From Wikipedia, the free encyclopedia

BBC Regional Programme
A photograph of Broadcasting House showing the art deco styling of the main facade. made from Portland stone
The BBC Regional Programme headquarters was at Broadcasting House in London
Country
HeadquartersBroadcasting House, London, UK
Programming
Language(s)English
Ownership
OwnerBBC
History
Launch date9 March 1930 (1930-03-09)
Replaced5XX
Closed31 August 1939 (1939-08-31)
Replaced byBBC Home Service

The BBC Regional Programme was a British radio broadcasting service which was on the air from 9 March 1930 – when it replaced a number of earlier BBC local stations – until 1 September 1939, when it was subsumed into the BBC Home Service, two days before the outbreak of World War II.

History

Foundation

When the British Broadcasting Company first began transmissions on 14 November 1922 from station 2LO in the Strand, Westminster, London, which it had inherited from the Marconi Company (one of the six commercial companies which created the BBC), the technology did not yet exist either for national coverage or for joint programming between transmitters. Whilst it was possible to combine large numbers of trunk telephone lines to link transmitters for individual programmes, the process was expensive and not encouraged by the General Post Office as it tied up large parts of the telephone network. The stations that followed the establishment of 2LO in London were therefore autonomously programmed using local talent and facilities.

By May 1923, simultaneous broadcasting was technically possible, at least between main transmitters and relay stations, but the quality was not felt to be high enough to provide a national service or regular simultaneous broadcasts.

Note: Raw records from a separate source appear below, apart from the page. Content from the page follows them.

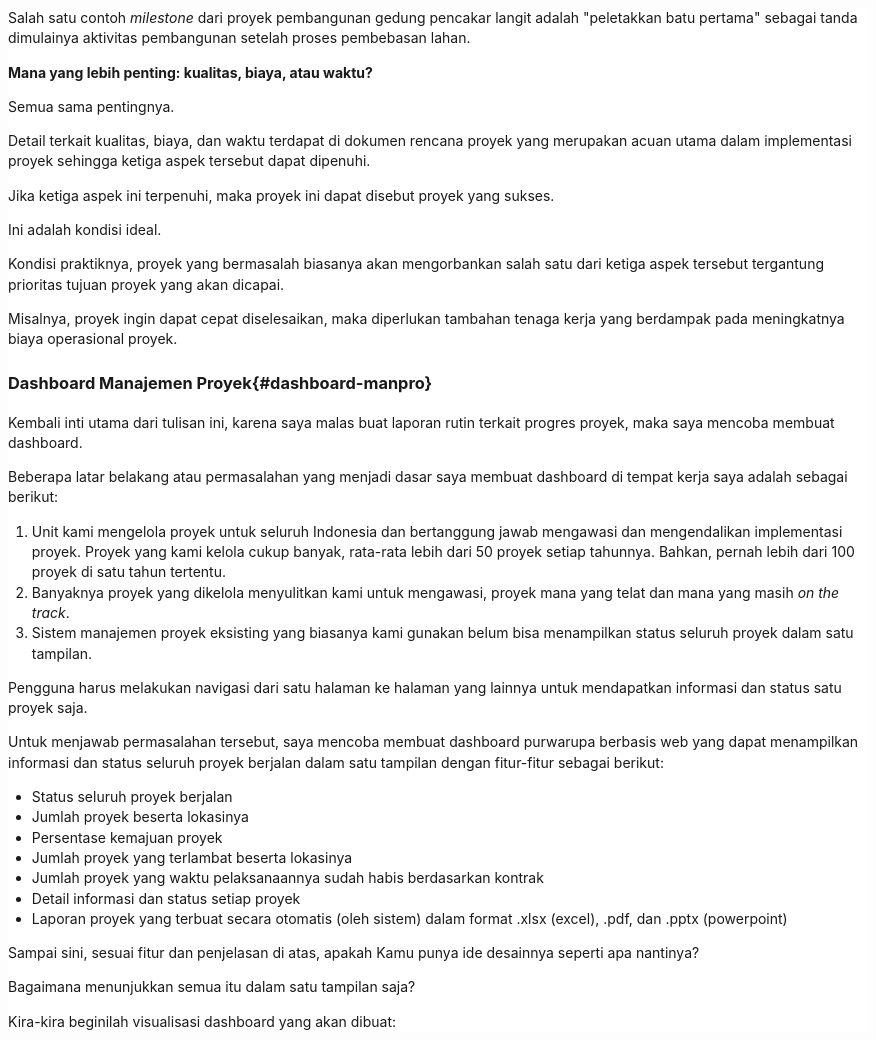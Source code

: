 Salah satu contoh *milestone* dari proyek pembangunan gedung pencakar langit adalah "peletakkan batu pertama" sebagai tanda dimulainya aktivitas pembangunan setelah proses pembebasan lahan.

**Mana yang lebih penting: kualitas, biaya, atau waktu?**

Semua sama pentingnya. 

Detail terkait kualitas, biaya, dan waktu terdapat di dokumen rencana proyek yang merupakan acuan utama dalam implementasi proyek sehingga ketiga aspek tersebut dapat dipenuhi. 

Jika ketiga aspek ini terpenuhi, maka proyek ini dapat disebut proyek yang sukses. 

Ini adalah kondisi ideal. 

Kondisi praktiknya, proyek yang bermasalah biasanya akan mengorbankan salah satu dari ketiga aspek tersebut tergantung prioritas tujuan proyek yang akan dicapai. 

Misalnya, proyek ingin dapat cepat diselesaikan, maka diperlukan tambahan tenaga kerja yang berdampak pada meningkatnya biaya operasional proyek.

### Dashboard Manajemen Proyek{#dashboard-manpro}

Kembali inti utama dari tulisan ini, karena saya malas buat laporan rutin terkait progres proyek, maka saya mencoba membuat dashboard. 

Beberapa latar belakang atau permasalahan yang menjadi dasar saya membuat dashboard di tempat kerja saya adalah sebagai berikut:

1. Unit kami mengelola proyek untuk seluruh Indonesia dan bertanggung jawab mengawasi dan mengendalikan implementasi proyek. Proyek yang kami kelola cukup banyak, rata-rata lebih dari 50 proyek setiap tahunnya. Bahkan, pernah lebih dari 100 proyek di satu tahun tertentu.
2. Banyaknya proyek yang dikelola menyulitkan kami untuk mengawasi, proyek mana yang telat dan mana yang masih *on the track*.
3. Sistem manajemen proyek eksisting yang biasanya kami gunakan belum bisa menampilkan status seluruh proyek dalam satu tampilan. 

Pengguna harus melakukan navigasi dari satu halaman ke halaman yang lainnya untuk mendapatkan informasi dan status satu proyek saja.

Untuk menjawab permasalahan tersebut, saya mencoba membuat dashboard purwarupa berbasis web yang dapat menampilkan informasi dan status seluruh proyek berjalan dalam satu tampilan dengan fitur-fitur sebagai berikut:

* Status seluruh proyek berjalan
* Jumlah proyek beserta lokasinya
* Persentase kemajuan proyek
* Jumlah proyek yang terlambat beserta lokasinya
* Jumlah proyek yang waktu pelaksanaannya sudah habis berdasarkan kontrak
* Detail informasi dan status setiap proyek
* Laporan proyek yang terbuat secara otomatis (oleh sistem) dalam format .xlsx (excel), .pdf, dan .pptx (powerpoint)

Sampai sini, sesuai fitur dan penjelasan di atas, apakah Kamu punya ide desainnya seperti apa nantinya?

Bagaimana menunjukkan semua itu dalam satu tampilan saja?

Kira-kira beginilah visualisasi dashboard yang akan dibuat:
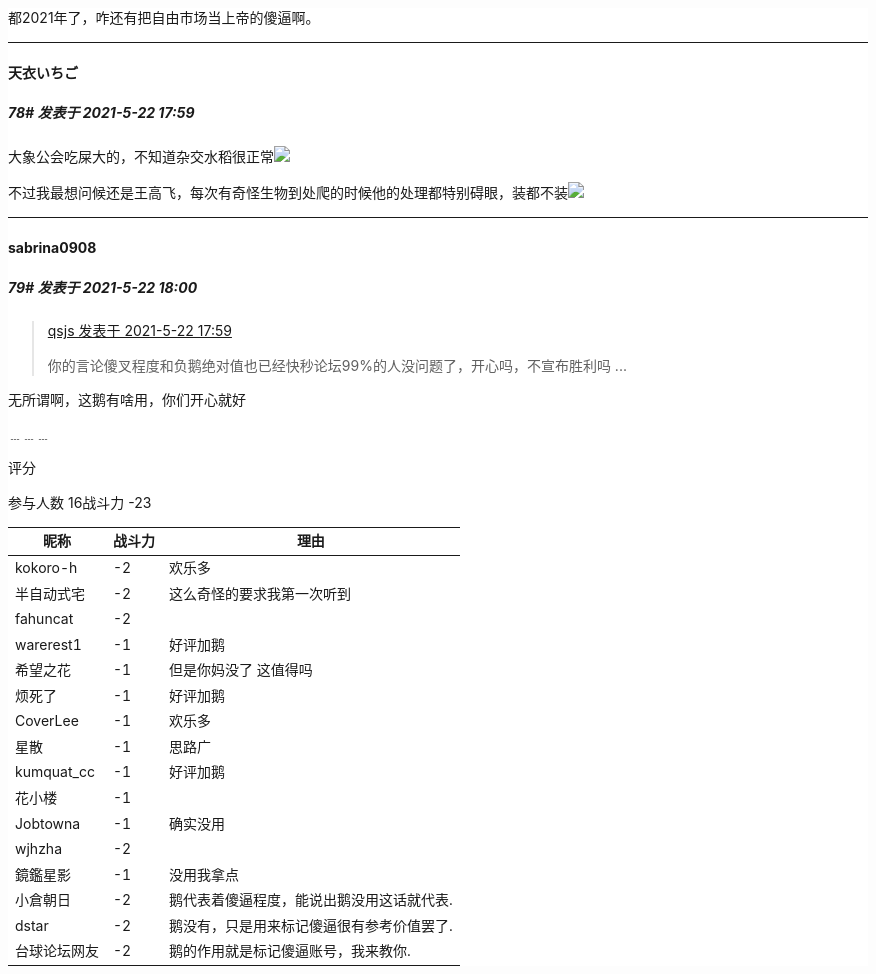 
都2021年了，咋还有把自由市场当上帝的傻逼啊。


*****

####  天衣いちご  
##### 78#       发表于 2021-5-22 17:59


大象公会吃屎大的，不知道杂交水稻很正常<img src="https://static.saraba1st.com/image/smiley/face2017/049.png" referrerpolicy="no-referrer">

不过我最想问候还是王高飞，每次有奇怪生物到处爬的时候他的处理都特别碍眼，装都不装<img src="https://static.saraba1st.com/image/smiley/face2017/049.png" referrerpolicy="no-referrer">


*****

####  sabrina0908  
##### 79#       发表于 2021-5-22 18:00


<blockquote><a href="httphttps://bbs.saraba1st.com/2b/forum.php?mod=redirect&amp;goto=findpost&amp;pid=51335790&amp;ptid=2005463" target="_blank">qsjs 发表于 2021-5-22 17:59</a>

你的言论傻叉程度和负鹅绝对值也已经快秒论坛99%的人没问题了，开心吗，不宣布胜利吗 ...</blockquote>
无所谓啊，这鹅有啥用，你们开心就好


﹍﹍﹍

评分


 参与人数 16战斗力 -23

|昵称|战斗力|理由|
|----|---|---|
| kokoro-h|-2|欢乐多|
| 半自动式宅|-2|这么奇怪的要求我第一次听到|
| fahuncat|-2||
| warerest1|-1|好评加鹅|
| 希望之花|-1|但是你妈没了 这值得吗|
| 烦死了|-1|好评加鹅|
| CoverLee|-1|欢乐多|
| 星散|-1|思路广|
| kumquat_cc|-1|好评加鹅|
| 花小楼|-1||
| Jobtowna|-1|确实没用|
| wjhzha|-2||
| 鏡鑑星影|-1|没用我拿点|
| 小倉朝日|-2|鹅代表着傻逼程度，能说出鹅没用这话就代表.|
| dstar|-2|鹅没有，只是用来标记傻逼很有参考价值罢了.|
| 台球论坛网友|-2|鹅的作用就是标记傻逼账号，我来教你.|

In 1924, it was felt that technical standards had improved enough for London to start to provide the majority of the output, cutting the local stations back to providing items of local interest.

Original local stations

Each of these main stations were broadcast at approximately 1 kilowatts (kW):

Airdate Station ID City Initial frequency
14 November 1922 2LO London 822 kHz
15 November 1922 5IT Birmingham 626 kHz
15 November 1922 2ZY Manchester 794 kHz
24 December 1922 5NO Newcastle upon Tyne 743 kHz
13 February 1923 5WA Cardiff 850 kHz
6 March 1923 5SC Glasgow 711 kHz
10 October 1923 2BD Aberdeen 606 kHz
17 October 1923 6BM Bournemouth 777 kHz
14 September 1924 2BE Belfast 689 kHz

Relay stations

Each of these relay stations were broadcast at approximately 120 watts (W):

Airdate Station ID City Relay of Frequency
16 November 1923 2FL Sheffield 2ZY 980 kHz
28 March 1924 5PY Plymouth 6BM 887 kHz
1 May 1924 2EH Edinburgh 5SC 914 kHz
11 June 1924 6LV Liverpool 2ZY 906 kHz
8 July 1924 2LS Leeds and Bradford 2ZY 935 kHz
15 August 1924 6KH Kingston upon Hull 2ZY 896 kHz
16 September 1924 5NG Nottingham 2ZY 920 kHz
21 October 1924 6ST Stoke-on-Trent 2ZY 996 kHz
12 November 1924 2DE Dundee 2BD 952 kHz
12 December 1924 5SX Swansea 5WA 622 kHz

The regional scheme

On 21 August 1927, the BBC opened a high-power medium wave transmitter, 5GB, at its Daventry site, to replace the existing local stations in the English Midlands. That allowed the experimental longwave transmitter 5XX to provide a service – which eventually came to be called the BBC National Programme – programmed from London and available to the majority of the population.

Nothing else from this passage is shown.